__Work item__:
Only the lines below, from the one with "most recent revision." through the one with "In the previous", are to be written out, exactly.

━━━━━ Listed records ━━━━━

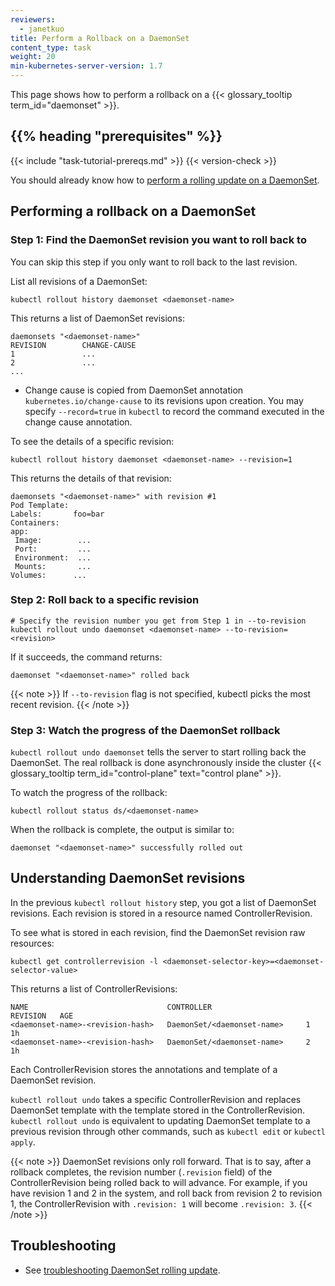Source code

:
 ```yaml
---
reviewers:
  - janetkuo
title: Perform a Rollback on a DaemonSet
content_type: task
weight: 20
min-kubernetes-server-version: 1.7
---
```


<!-- overview -->

This page shows how to perform a rollback on a {{< glossary_tooltip term_id="daemonset" >}}.

## {{% heading "prerequisites" %}}

{{< include "task-tutorial-prereqs.md" >}} {{< version-check >}}

You should already know how to [perform a rolling update on a
DaemonSet](/docs/tasks/manage-daemon/update-daemon-set/).

<!-- steps -->

## Performing a rollback on a DaemonSet

### Step 1: Find the DaemonSet revision you want to roll back to

You can skip this step if you only want to roll back to the last revision.

List all revisions of a DaemonSet:

```shell
kubectl rollout history daemonset <daemonset-name>
```

This returns a list of DaemonSet revisions:

```
daemonsets "<daemonset-name>"
REVISION        CHANGE-CAUSE
1               ...
2               ...
...
```

- Change cause is copied from DaemonSet annotation `kubernetes.io/change-cause`
  to its revisions upon creation. You may specify `--record=true` in `kubectl`
  to record the command executed in the change cause annotation.

To see the details of a specific revision:

```shell
kubectl rollout history daemonset <daemonset-name> --revision=1
```

This returns the details of that revision:

```
daemonsets "<daemonset-name>" with revision #1
Pod Template:
Labels:       foo=bar
Containers:
app:
 Image:        ...
 Port:         ...
 Environment:  ...
 Mounts:       ...
Volumes:      ...
```

### Step 2: Roll back to a specific revision

```shell
# Specify the revision number you get from Step 1 in --to-revision
kubectl rollout undo daemonset <daemonset-name> --to-revision=<revision>
```

If it succeeds, the command returns:

```
daemonset "<daemonset-name>" rolled back
```

{{< note >}}
If `--to-revision` flag is not specified, kubectl picks the most recent revision.
{{< /note >}}

### Step 3: Watch the progress of the DaemonSet rollback

`kubectl rollout undo daemonset` tells the server to start rolling back the
DaemonSet. The real rollback is done asynchronously inside the cluster
{{< glossary_tooltip term_id="control-plane" text="control plane" >}}.

To watch the progress of the rollback:

```shell
kubectl rollout status ds/<daemonset-name>
```

When the rollback is complete, the output is similar to:

```
daemonset "<daemonset-name>" successfully rolled out
```

<!-- discussion -->

## Understanding DaemonSet revisions

In the previous `kubectl rollout history` step, you got a list of DaemonSet
revisions. Each revision is stored in a resource named ControllerRevision.

To see what is stored in each revision, find the DaemonSet revision raw
resources:

```shell
kubectl get controllerrevision -l <daemonset-selector-key>=<daemonset-selector-value>
```

This returns a list of ControllerRevisions:

```
NAME                               CONTROLLER                     REVISION   AGE
<daemonset-name>-<revision-hash>   DaemonSet/<daemonset-name>     1          1h
<daemonset-name>-<revision-hash>   DaemonSet/<daemonset-name>     2          1h
```

Each ControllerRevision stores the annotations and template of a DaemonSet
revision.

`kubectl rollout undo` takes a specific ControllerRevision and replaces
DaemonSet template with the template stored in the ControllerRevision.
`kubectl rollout undo` is equivalent to updating DaemonSet template to a
previous revision through other commands, such as `kubectl edit` or `kubectl
apply`.

{{< note >}}
DaemonSet revisions only roll forward. That is to say, after a
rollback completes, the revision number (`.revision` field) of the
ControllerRevision being rolled back to will advance. For example, if you
have revision 1 and 2 in the system, and roll back from revision 2 to revision
1, the ControllerRevision with `.revision: 1` will become `.revision: 3`.
{{< /note >}}

## Troubleshooting

- See [troubleshooting DaemonSet rolling
  update](/docs/tasks/manage-daemon/update-daemon-set/#troubleshooting).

━━━━━

__Response for this exercise__:
If `--to-revision` flag is not specified, kubectl picks the most recent revision.
{{< /note >}}

### Step 3: Watch the progress of the DaemonSet rollback

`kubectl rollout undo daemonset` tells the server to start rolling back the
DaemonSet. The real rollback is done asynchronously inside the cluster
{{< glossary_tooltip term_id="control-plane" text="control plane" >}}.

To watch the progress of the rollback:

```shell
kubectl rollout status ds/<daemonset-name>
```

When the rollback is complete, the output is similar to:

```
daemonset "<daemonset-name>" successfully rolled out
```

<!-- discussion -->

## Understanding DaemonSet revisions

In the previous `kubectl rollout history` step, you got a list of DaemonSet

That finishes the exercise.